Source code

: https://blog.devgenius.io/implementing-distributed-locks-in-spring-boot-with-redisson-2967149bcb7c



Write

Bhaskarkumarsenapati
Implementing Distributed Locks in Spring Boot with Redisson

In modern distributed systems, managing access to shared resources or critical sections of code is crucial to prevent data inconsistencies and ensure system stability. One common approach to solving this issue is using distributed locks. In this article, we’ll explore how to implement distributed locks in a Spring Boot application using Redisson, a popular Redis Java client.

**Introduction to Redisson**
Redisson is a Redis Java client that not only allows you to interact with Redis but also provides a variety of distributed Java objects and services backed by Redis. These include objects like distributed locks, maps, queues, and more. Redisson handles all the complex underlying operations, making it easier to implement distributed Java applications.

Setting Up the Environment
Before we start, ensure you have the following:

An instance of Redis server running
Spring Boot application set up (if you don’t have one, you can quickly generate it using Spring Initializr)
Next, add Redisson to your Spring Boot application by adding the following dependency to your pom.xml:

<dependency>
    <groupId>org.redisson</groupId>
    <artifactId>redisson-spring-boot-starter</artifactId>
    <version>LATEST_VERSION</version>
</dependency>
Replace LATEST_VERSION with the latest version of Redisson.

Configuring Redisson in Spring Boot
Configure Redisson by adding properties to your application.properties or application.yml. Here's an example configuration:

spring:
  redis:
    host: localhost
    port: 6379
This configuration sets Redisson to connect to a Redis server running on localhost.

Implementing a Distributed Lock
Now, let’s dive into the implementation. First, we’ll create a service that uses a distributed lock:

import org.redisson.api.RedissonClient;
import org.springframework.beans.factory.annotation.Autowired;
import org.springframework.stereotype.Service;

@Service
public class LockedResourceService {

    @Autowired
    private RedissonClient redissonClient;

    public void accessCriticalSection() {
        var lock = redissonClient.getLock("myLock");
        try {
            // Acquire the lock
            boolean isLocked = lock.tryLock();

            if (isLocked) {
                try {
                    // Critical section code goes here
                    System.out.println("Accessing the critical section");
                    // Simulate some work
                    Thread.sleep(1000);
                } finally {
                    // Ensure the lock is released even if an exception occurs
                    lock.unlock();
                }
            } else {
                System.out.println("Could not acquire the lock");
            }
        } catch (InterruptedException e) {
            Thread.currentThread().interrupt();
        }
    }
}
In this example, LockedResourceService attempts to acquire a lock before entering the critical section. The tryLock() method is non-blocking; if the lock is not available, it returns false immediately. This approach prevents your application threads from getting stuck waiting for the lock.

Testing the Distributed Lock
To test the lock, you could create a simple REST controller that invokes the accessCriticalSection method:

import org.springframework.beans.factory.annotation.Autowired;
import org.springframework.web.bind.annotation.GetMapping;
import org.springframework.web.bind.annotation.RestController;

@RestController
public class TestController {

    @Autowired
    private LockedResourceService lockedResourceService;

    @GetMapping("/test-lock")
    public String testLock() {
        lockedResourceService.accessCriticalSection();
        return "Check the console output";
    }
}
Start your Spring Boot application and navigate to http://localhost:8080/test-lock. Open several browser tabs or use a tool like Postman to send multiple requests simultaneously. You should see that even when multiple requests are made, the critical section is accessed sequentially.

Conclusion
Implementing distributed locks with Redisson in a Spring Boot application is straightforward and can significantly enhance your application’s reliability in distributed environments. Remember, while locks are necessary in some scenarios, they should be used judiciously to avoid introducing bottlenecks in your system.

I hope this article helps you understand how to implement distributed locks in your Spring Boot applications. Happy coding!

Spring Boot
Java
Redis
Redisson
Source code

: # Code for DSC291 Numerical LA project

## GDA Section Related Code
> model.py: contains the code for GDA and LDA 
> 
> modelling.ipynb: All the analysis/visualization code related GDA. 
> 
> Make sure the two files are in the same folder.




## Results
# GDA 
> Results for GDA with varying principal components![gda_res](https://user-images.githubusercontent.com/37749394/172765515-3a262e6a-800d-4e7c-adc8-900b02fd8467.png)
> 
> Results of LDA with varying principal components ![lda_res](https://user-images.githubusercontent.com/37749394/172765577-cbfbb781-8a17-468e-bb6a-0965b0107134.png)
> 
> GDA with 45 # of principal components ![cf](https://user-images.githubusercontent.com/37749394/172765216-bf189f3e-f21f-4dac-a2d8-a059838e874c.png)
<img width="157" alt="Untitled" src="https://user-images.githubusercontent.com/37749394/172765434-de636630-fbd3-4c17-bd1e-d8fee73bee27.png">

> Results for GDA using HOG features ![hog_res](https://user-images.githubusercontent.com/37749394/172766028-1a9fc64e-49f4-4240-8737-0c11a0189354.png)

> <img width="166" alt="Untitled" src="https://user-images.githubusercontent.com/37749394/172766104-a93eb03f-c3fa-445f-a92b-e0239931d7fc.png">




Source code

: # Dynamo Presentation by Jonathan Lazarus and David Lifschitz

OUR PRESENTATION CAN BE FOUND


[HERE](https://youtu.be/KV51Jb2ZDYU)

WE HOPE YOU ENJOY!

What is expected: Your answer should consist of every entry, repeated exactly.

Written answer:
Source code

: https://blog.devgenius.io/implementing-distributed-locks-in-spring-boot-with-redisson-2967149bcb7c



Write

Bhaskarkumarsenapati
Implementing Distributed Locks in Spring Boot with Redisson

In modern distributed systems, managing access to shared resources or critical sections of code is crucial to prevent data inconsistencies and ensure system stability. One common approach to solving this issue is using distributed locks. In this article, we’ll explore how to implement distributed locks in a Spring Boot application using Redisson, a popular Redis Java client.

**Introduction to Redisson**
Redisson is a Redis Java client that not only allows you to interact with Redis but also provides a variety of distributed Java objects and services backed by Redis. These include objects like distributed locks, maps, queues, and more. Redisson handles all the complex underlying operations, making it easier to implement distributed Java applications.

Setting Up the Environment
Before we start, ensure you have the following:

An instance of Redis server running
Spring Boot application set up (if you don’t have one, you can quickly generate it using Spring Initializr)
Next, add Redisson to your Spring Boot application by adding the following dependency to your pom.xml:

<dependency>
    <groupId>org.redisson</groupId>
    <artifactId>redisson-spring-boot-starter</artifactId>
    <version>LATEST_VERSION</version>
</dependency>
Replace LATEST_VERSION with the latest version of Redisson.

Configuring Redisson in Spring Boot
Configure Redisson by adding properties to your application.properties or application.yml. Here's an example configuration:

spring:
  redis:
    host: localhost
    port: 6379
This configuration sets Redisson to connect to a Redis server running on localhost.

Implementing a Distributed Lock
Now, let’s dive into the implementation. First, we’ll create a service that uses a distributed lock:

import org.redisson.api.RedissonClient;
import org.springframework.beans.factory.annotation.Autowired;
import org.springframework.stereotype.Service;

@Service
public class LockedResourceService {

    @Autowired
    private RedissonClient redissonClient;

    public void accessCriticalSection() {
        var lock = redissonClient.getLock("myLock");
        try {
            // Acquire the lock
            boolean isLocked = lock.tryLock();

            if (isLocked) {
                try {
                    // Critical section code goes here
                    System.out.println("Accessing the critical section");
                    // Simulate some work
                    Thread.sleep(1000);
                } finally {
                    // Ensure the lock is released even if an exception occurs
                    lock.unlock();
                }
            } else {
                System.out.println("Could not acquire the lock");
            }
        } catch (InterruptedException e) {
            Thread.currentThread().interrupt();
        }
    }
}
In this example, LockedResourceService attempts to acquire a lock before entering the critical section. The tryLock() method is non-blocking; if the lock is not available, it returns false immediately. This approach prevents your application threads from getting stuck waiting for the lock.

Testing the Distributed Lock
To test the lock, you could create a simple REST controller that invokes the accessCriticalSection method:

import org.springframework.beans.factory.annotation.Autowired;
import org.springframework.web.bind.annotation.GetMapping;
import org.springframework.web.bind.annotation.RestController;

@RestController
public class TestController {

    @Autowired
    private LockedResourceService lockedResourceService;

    @GetMapping("/test-lock")
    public String testLock() {
        lockedResourceService.accessCriticalSection();
        return "Check the console output";
    }
}
Start your Spring Boot application and navigate to http://localhost:8080/test-lock. Open several browser tabs or use a tool like Postman to send multiple requests simultaneously. You should see that even when multiple requests are made, the critical section is accessed sequentially.

Conclusion
Implementing distributed locks with Redisson in a Spring Boot application is straightforward and can significantly enhance your application’s reliability in distributed environments. Remember, while locks are necessary in some scenarios, they should be used judiciously to avoid introducing bottlenecks in your system.

I hope this article helps you understand how to implement distributed locks in your Spring Boot applications. Happy coding!

Spring Boot
Java
Redis
Redisson
Source code

: # Code for DSC291 Numerical LA project

## GDA Section Related Code
> model.py: contains the code for GDA and LDA 
> 
> modelling.ipynb: All the analysis/visualization code related GDA. 
> 
> Make sure the two files are in the same folder.




## Results
# GDA 
> Results for GDA with varying principal components![gda_res](https://user-images.githubusercontent.com/37749394/172765515-3a262e6a-800d-4e7c-adc8-900b02fd8467.png)
> 
> Results of LDA with varying principal components ![lda_res](https://user-images.githubusercontent.com/37749394/172765577-cbfbb781-8a17-468e-bb6a-0965b0107134.png)
> 
> GDA with 45 # of principal components ![cf](https://user-images.githubusercontent.com/37749394/172765216-bf189f3e-f21f-4dac-a2d8-a059838e874c.png)
<img width="157" alt="Untitled" src="https://user-images.githubusercontent.com/37749394/172765434-de636630-fbd3-4c17-bd1e-d8fee73bee27.png">

> Results for GDA using HOG features ![hog_res](https://user-images.githubusercontent.com/37749394/172766028-1a9fc64e-49f4-4240-8737-0c11a0189354.png)

> <img width="166" alt="Untitled" src="https://user-images.githubusercontent.com/37749394/172766104-a93eb03f-c3fa-445f-a92b-e0239931d7fc.png">




Source code

: # Dynamo Presentation by Jonathan Lazarus and David Lifschitz

OUR PRESENTATION CAN BE FOUND


[HERE](https://youtu.be/KV51Jb2ZDYU)

WE HOPE YOU ENJOY!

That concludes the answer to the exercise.